> [Instructions to follow]
Give the entries again, exactly as written.

___ Supplied information ___

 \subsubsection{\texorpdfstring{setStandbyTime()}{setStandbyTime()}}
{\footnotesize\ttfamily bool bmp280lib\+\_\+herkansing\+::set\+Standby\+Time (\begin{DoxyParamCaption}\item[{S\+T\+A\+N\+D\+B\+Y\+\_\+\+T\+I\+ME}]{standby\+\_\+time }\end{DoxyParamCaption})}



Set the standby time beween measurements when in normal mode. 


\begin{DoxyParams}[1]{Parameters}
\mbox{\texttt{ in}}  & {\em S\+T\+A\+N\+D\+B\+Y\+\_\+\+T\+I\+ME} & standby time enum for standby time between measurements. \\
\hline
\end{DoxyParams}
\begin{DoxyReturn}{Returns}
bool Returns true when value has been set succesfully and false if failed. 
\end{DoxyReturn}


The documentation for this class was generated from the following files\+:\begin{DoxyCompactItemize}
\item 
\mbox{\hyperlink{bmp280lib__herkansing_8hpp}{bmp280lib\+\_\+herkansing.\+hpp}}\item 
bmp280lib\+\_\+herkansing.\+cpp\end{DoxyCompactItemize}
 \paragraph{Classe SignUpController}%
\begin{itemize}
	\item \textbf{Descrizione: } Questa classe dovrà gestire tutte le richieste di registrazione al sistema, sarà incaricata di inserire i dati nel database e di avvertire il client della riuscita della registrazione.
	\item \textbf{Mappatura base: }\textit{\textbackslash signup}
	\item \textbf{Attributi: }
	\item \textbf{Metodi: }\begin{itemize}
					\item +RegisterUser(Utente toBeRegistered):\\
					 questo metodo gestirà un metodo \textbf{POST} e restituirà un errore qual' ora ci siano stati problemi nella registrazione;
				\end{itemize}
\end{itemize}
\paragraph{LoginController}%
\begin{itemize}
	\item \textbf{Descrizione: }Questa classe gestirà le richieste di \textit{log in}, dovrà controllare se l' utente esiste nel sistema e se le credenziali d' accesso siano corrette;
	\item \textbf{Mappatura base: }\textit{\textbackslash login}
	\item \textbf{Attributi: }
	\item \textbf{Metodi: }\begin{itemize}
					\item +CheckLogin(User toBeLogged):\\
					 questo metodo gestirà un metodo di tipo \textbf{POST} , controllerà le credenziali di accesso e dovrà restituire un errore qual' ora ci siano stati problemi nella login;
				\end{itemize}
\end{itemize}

___

> [Response to the exercise]
 \subsubsection{\texorpdfstring{setStandbyTime()}{setStandbyTime()}}
{\footnotesize\ttfamily bool bmp280lib\+\_\+herkansing\+::set\+Standby\+Time (\begin{DoxyParamCaption}\item[{S\+T\+A\+N\+D\+B\+Y\+\_\+\+T\+I\+ME}]{standby\+\_\+time }\end{DoxyParamCaption})}



Set the standby time beween measurements when in normal mode. 


\begin{DoxyParams}[1]{Parameters}
\mbox{\texttt{ in}}  & {\em S\+T\+A\+N\+D\+B\+Y\+\_\+\+T\+I\+ME} & standby time enum for standby time between measurements. \\
\hline
\end{DoxyParams}
\begin{DoxyReturn}{Returns}
bool Returns true when value has been set succesfully and false if failed. 
\end{DoxyReturn}


The documentation for this class was generated from the following files\+:\begin{DoxyCompactItemize}
\item 
\mbox{\hyperlink{bmp280lib__herkansing_8hpp}{bmp280lib\+\_\+herkansing.\+hpp}}\item 
bmp280lib\+\_\+herkansing.\+cpp\end{DoxyCompactItemize}
 \paragraph{Classe SignUpController}%
\begin{itemize}
	\item \textbf{Descrizione: } Questa classe dovrà gestire tutte le richieste di registrazione al sistema, sarà incaricata di inserire i dati nel database e di avvertire il client della riuscita della registrazione.
	\item \textbf{Mappatura base: }\textit{\textbackslash signup}
	\item \textbf{Attributi: }
	\item \textbf{Metodi: }\begin{itemize}
					\item +RegisterUser(Utente toBeRegistered):\\
					 questo metodo gestirà un metodo \textbf{POST} e restituirà un errore qual' ora ci siano stati problemi nella registrazione;
				\end{itemize}
\end{itemize}
\paragraph{LoginController}%
\begin{itemize}
	\item \textbf{Descrizione: }Questa classe gestirà le richieste di \textit{log in}, dovrà controllare se l' utente esiste nel sistema e se le credenziali d' accesso siano corrette;
	\item \textbf{Mappatura base: }\textit{\textbackslash login}
	\item \textbf{Attributi: }
	\item \textbf{Metodi: }\begin{itemize}
					\item +CheckLogin(User toBeLogged):\\
					 questo metodo gestirà un metodo di tipo \textbf{POST} , controllerà le credenziali di accesso e dovrà restituire un errore qual' ora ci siano stati problemi nella login;
				\end{itemize}
\end{itemize}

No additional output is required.